Today I became an inventor.  I needed a place to put brushes and tubes of paint that were in use while I'm painting.  Above, you can see my stroke of genius, that I"ll be explaining in this post.  To avoid spending an exorbitant $40 to buy something that wasn't exactly what I wanted anyhow, I went shopping and explored for alternate options and came home with some ideas.
In this pic above, that I shared in my previous post about my plein air painting class, you can see I've got my paintbrushes plopped right on my palette.  There's also some tubes of paint that can't be seen in the photo, also plopped onto the palette.  As a result, I would pick up a paintbrush to use and there would be oil paint all over the handles.  And the next thing you'd know, there would be oil paint on not just my hands, but also my upper arms, my shirt, my elbows.... yeah, basically everywhere!  Or the painty brushes would roll off my palette and drop onto my shoe or leg, spreading even more paint mess.  I'm typically a messy artist to begin with, so this just made things worse.  I needed a solution, and I needed it fast, and I came up with what you can see at the top of the post and below.

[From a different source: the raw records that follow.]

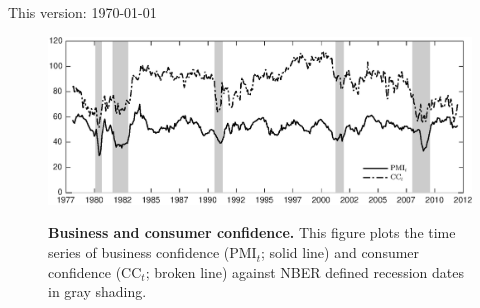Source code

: \documentclass[12pt,a4paper,onecolumn,oneside,notitlepage]{article}
\begin{document}
\begin{titlepage}
\begin{center}
        \vspace{1.2cm}
        {
            \normalsize  
            \vspace{1.5cm}
            This version: \today
        }
        \clearpage
        \thispagestyle{empty}
        \vspace*{2cm}
        \mytitle
        \vspace*{0.5cm}
        \begin{singlespace}
            \begin{abstract}
                \noindent We study the role of sentiment variables as predictors for US recessions. We combine sentiment variables with either classical recession predictors or common factors based on a large panel of macroeconomic and financial variables. Sentiment variables hold vast predictive power for US recessions in excess of both the classical recession predictors and the common factors. The strong importance of the sentiment variables is documented both in-sample and out-of-sample.\\\bigskip
                \noindent\textbf{Keywords:} Business cycles, Forecasting, Factor analysis, Probit model, Sentiment variables\\\medskip
                \noindent\textbf{JEL Classification:} C22, C25, E32, E37, G17. \\\bigskip
                \noindent\textbf{This version:} \today
            \end{abstract}
        \end{singlespace}
    \end{center}        
\end{titlepage}


\clearpage
\begin{figure}[htbp]
    \caption{
        \textbf{Business and consumer confidence.} \newline 
        This figure plots the time series of business confidence (PMI$_{t}$; solid line) and consumer confidence (CC$_{t}$; broken line) against NBER defined recession dates in gray shading.
    }
    \centering
    \includegraphics[width=\textwidth]{Figures/Figure1.eps} 
    \label{fig:busconindex}
\end{figure}
\end{document}
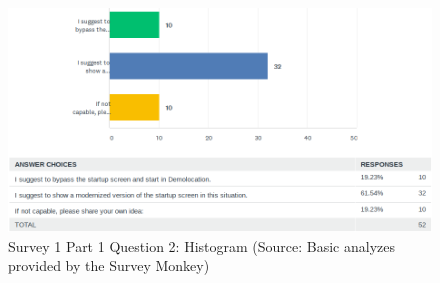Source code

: \documentclass[a4paper,10pt,twoside]{article}
\begin{document}
\vspace{0.3cm}
\begin{figure}[hbt!] 
\begin{center}
\includegraphics[width=17cm]{../surveys/analyzed_data/survey1_part1_question2_histogram_sm.png} 
\caption[Survey 1 Part 1 Question 2: Histogram]{Survey 1 Part 1 Question 2: Histogram (Source: Basic analyzes provided by the Survey Monkey)}
\label{fig:survey1_part1_question2_histogram_sm}
\end{center}
\end{figure}
\end{document}
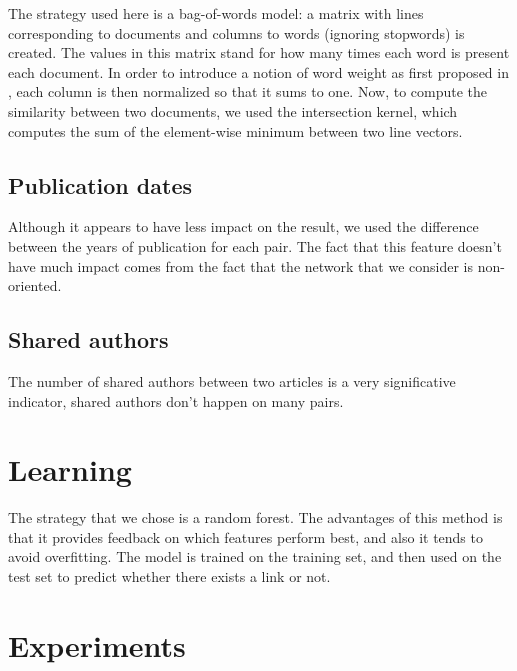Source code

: \documentclass{article}
\begin{document}
The strategy used here is a bag-of-words model: a matrix with lines corresponding to documents and columns to words (ignoring stopwords) is created.
The values in this matrix stand for how many times each word is present each document.
In order to introduce a notion of word weight as first proposed in \cite{sparck1972statistical}, each column is then normalized so that it sums to one.
Now, to compute the similarity between two documents, we used the intersection kernel, which computes the sum of the element-wise minimum between two line vectors.

\subsection{Publication dates}

Although it appears to have less impact on the result, we used the difference between the years of publication for each pair.
The fact that this feature doesn't have much impact comes from the fact that the network that we consider is non-oriented.

\subsection{Shared authors}

The number of shared authors between two articles is a very significative indicator, shared authors don't happen on many pairs.

\section{Learning}

The strategy that we chose is a random forest. The advantages of this method is that it provides feedback on which features perform best, and also it tends to avoid overfitting. The model is trained on the training set, and then used on the test set to predict whether there exists a link or not.

\section{Experiments}
\label{sec:experiments}





\end{document}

Let me explain about the easel, to better understand what I've invented.  For plein air painting, I'm using a French easel.  If you are unfamiliar with what a French easel is, it is a simple and fabulous invention.  You start with a box that may weigh maybe 12-15 pounds (plus the weight of the stuff you put inside the box).  The box has a carrying strap.  It takes no more than 3 or 4 minutes to pop out the legs and get the easel standing.  Inside the box, there is room for a whole bunch of paints, my metal medium cup, brushes, palette knives, drawing utensils, and a nice sized palette.  Seriously!!  Here are pics of French easels, closed and opened.
Searching online, I found contraptions of a few different types: little cups that clip onto the easel, and an aluminum clip-on shelf called "Shelf Help".  I didn't like the cups, since I also wanted a place to put a tube of paint, and prices for the Shelf Help ranged from a low of $32 to close to $50.  But it wasn't available for free shipping, and so the least expensive option, with shipping and tax, still came in at slightly over $40, for something that looked like a toaster oven pan with a notch cut out, and with a shelf bracket to support it.  Not worth $40.  So after looking unsuccessfully elsewhere, I ended up shopping at Tuesday Afternoon, where I found a closet door hanger for belts or hats, and a metal tray, open at one end, for "guest towels".  I brought them home with my fingers crossed that something would work.
The closet door hanger fit beautifully over the open drawer of the easel!!  And then I used the packaging twist ties to hold the little open-ended basket on top of the hangers.  And you know what?  It seems PERFECT!!   I can't wait to test it out "in the field" sometime during the next few days!  And the best part?  It cost me just $12, total!  I may consider rigging some wire to form "cradles" to rest the brushes, so they don't bump into each other, but that seems easy.  Or I may lay a piece of paper-toweling on the bottom to keep things clean.  Either way, I'm totally thrilled that I no longer have to put my brushes right on the palette when it is loaded with paint.  And the bonus is that below the little basket, there are three hooks (as you can see in the right-hand pic below) suitable for holding anything from a container of brush cleaner, to paint rags, or even my hat. 
By the way, I looked it up, and it appears that the phrase "necessity is the mother of invention" may have originated with Plato. Wherever the origin, the phrase made sense today, and I'm rather proud of my  cute invention!!